# Brief
In the entries below, find every line with the string "NANACO" and copy it.

# Data extract
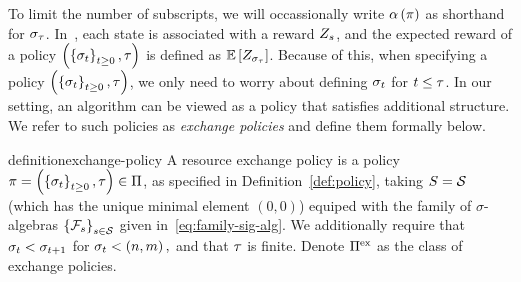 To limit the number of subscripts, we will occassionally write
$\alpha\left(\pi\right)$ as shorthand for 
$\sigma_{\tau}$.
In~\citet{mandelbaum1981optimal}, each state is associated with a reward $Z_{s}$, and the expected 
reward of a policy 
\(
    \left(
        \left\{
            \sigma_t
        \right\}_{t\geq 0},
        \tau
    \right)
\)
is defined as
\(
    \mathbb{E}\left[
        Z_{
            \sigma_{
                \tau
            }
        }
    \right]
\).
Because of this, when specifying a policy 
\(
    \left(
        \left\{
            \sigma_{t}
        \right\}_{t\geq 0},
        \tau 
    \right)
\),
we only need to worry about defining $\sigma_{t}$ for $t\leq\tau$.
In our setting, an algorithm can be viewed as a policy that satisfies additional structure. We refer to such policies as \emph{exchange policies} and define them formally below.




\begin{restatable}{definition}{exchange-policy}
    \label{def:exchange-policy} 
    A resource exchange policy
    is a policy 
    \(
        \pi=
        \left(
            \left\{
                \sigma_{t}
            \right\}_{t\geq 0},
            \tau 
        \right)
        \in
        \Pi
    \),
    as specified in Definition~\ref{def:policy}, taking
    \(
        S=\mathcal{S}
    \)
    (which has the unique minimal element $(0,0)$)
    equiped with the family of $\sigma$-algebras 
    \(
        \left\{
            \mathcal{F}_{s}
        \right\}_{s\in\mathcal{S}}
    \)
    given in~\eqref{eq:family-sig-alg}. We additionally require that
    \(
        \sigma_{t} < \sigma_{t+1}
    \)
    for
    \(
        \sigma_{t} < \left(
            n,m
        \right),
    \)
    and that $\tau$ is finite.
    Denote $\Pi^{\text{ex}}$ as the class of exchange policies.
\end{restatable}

...

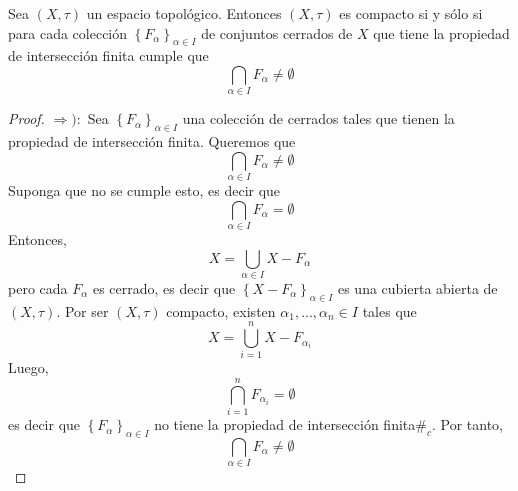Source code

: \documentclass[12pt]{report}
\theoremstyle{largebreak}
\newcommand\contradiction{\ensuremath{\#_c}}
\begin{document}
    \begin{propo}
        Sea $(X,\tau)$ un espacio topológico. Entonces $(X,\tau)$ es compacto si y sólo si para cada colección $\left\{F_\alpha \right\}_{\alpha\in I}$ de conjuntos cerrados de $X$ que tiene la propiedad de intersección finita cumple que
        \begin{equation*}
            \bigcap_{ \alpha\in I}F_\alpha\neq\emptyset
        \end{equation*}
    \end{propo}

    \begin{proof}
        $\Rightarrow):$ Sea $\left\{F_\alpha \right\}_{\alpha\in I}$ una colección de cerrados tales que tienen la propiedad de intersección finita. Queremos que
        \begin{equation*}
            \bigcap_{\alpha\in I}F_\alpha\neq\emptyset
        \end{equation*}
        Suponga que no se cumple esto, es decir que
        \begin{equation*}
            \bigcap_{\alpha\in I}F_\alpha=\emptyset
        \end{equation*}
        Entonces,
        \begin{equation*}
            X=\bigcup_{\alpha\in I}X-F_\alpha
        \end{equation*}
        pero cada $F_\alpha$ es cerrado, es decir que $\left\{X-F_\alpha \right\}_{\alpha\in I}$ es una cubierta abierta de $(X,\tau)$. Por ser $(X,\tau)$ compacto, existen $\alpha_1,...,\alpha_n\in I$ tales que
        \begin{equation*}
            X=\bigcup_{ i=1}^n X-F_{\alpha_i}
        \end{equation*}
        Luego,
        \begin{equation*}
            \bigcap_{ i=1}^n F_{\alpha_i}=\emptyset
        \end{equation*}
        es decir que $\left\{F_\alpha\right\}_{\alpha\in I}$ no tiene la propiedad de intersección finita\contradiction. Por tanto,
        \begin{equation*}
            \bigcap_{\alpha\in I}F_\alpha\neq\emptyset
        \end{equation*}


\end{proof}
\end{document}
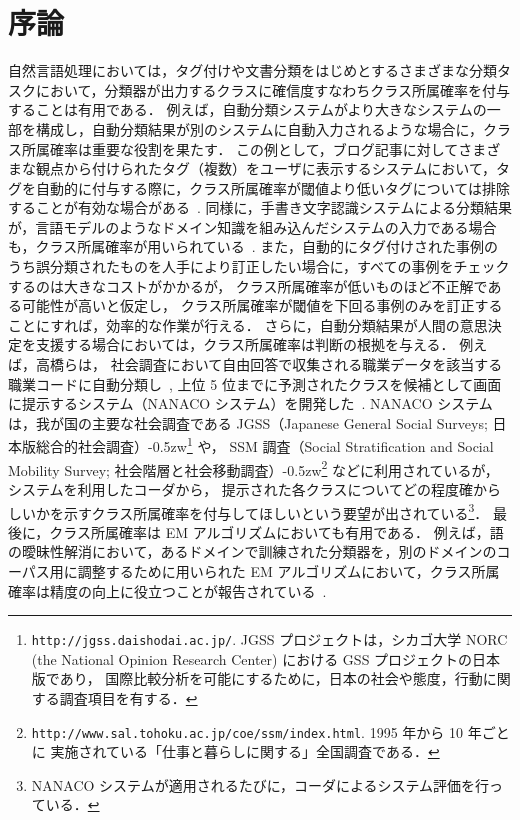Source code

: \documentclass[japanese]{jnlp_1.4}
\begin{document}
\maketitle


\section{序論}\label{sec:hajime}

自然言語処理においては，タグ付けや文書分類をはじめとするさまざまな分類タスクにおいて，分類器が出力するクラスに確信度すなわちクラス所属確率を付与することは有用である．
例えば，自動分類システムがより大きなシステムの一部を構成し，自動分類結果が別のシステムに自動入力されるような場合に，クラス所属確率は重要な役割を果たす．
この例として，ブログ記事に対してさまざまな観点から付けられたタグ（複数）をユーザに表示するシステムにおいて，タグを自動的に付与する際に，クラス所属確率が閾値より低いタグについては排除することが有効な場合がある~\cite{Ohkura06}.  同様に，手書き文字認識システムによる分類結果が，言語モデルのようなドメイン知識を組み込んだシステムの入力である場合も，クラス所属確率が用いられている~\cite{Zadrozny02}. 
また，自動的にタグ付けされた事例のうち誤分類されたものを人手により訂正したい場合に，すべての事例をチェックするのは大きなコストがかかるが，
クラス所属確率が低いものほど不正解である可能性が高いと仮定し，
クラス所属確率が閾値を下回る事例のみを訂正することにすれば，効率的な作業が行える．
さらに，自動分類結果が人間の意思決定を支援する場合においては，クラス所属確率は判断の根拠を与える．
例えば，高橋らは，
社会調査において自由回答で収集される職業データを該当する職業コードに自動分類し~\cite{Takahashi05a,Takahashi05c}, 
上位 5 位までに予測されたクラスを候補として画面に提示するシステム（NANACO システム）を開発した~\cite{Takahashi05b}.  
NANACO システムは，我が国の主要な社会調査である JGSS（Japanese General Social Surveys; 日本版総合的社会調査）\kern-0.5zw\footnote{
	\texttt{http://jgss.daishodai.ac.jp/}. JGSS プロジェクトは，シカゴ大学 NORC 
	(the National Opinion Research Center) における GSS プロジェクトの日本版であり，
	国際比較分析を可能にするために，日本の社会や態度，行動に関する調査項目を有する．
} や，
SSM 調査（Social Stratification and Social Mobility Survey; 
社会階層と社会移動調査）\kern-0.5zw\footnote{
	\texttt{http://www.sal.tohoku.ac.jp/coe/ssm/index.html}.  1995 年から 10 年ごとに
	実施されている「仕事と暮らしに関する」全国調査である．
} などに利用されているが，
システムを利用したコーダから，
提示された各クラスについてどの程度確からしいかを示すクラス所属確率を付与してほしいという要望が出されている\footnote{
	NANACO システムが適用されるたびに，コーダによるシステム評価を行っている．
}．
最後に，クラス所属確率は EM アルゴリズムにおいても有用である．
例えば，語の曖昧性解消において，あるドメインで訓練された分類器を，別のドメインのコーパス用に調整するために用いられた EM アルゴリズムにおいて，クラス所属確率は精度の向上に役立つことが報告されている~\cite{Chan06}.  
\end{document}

* * *

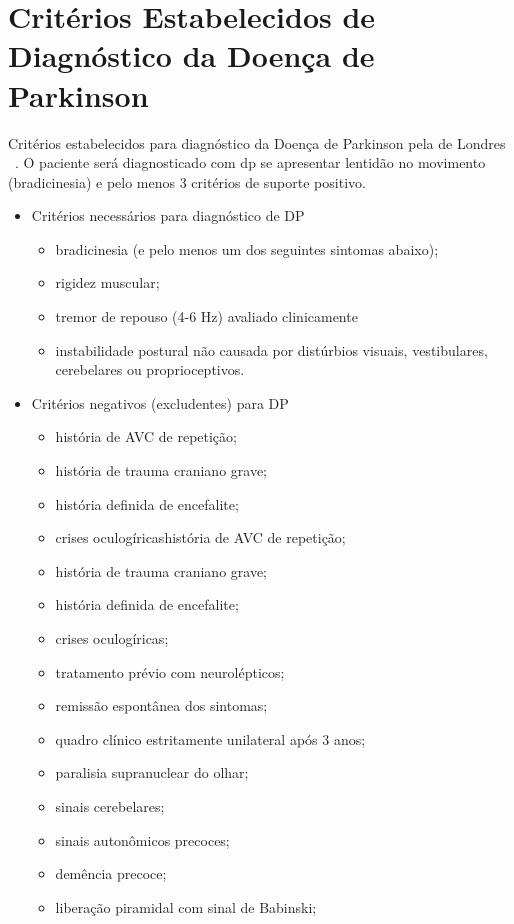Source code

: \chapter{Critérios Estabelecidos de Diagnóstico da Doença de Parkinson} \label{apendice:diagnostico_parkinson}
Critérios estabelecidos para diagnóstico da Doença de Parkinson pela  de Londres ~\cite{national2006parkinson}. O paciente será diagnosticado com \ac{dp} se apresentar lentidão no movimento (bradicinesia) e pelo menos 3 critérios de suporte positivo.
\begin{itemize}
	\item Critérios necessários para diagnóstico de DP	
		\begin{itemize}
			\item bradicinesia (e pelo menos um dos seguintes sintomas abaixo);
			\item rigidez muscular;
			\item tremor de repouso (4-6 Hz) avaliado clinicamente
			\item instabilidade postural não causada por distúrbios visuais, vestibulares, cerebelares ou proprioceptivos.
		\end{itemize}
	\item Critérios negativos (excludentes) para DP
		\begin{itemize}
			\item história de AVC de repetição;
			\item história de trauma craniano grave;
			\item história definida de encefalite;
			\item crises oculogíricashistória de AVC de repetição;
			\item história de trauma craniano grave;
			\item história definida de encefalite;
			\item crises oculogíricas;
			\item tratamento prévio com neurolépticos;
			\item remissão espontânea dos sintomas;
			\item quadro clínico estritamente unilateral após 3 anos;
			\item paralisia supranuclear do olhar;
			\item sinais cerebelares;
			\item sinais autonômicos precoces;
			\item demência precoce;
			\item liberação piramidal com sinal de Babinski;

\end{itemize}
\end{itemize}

# Solution
上位 5 位までに予測されたクラスを候補として画面に提示するシステム（NANACO システム）を開発した~\cite{Takahashi05b}.  
NANACO システムは，我が国の主要な社会調査である JGSS（Japanese General Social Surveys; 日本版総合的社会調査）\kern-0.5zw\footnote{
	NANACO システムが適用されるたびに，コーダによるシステム評価を行っている．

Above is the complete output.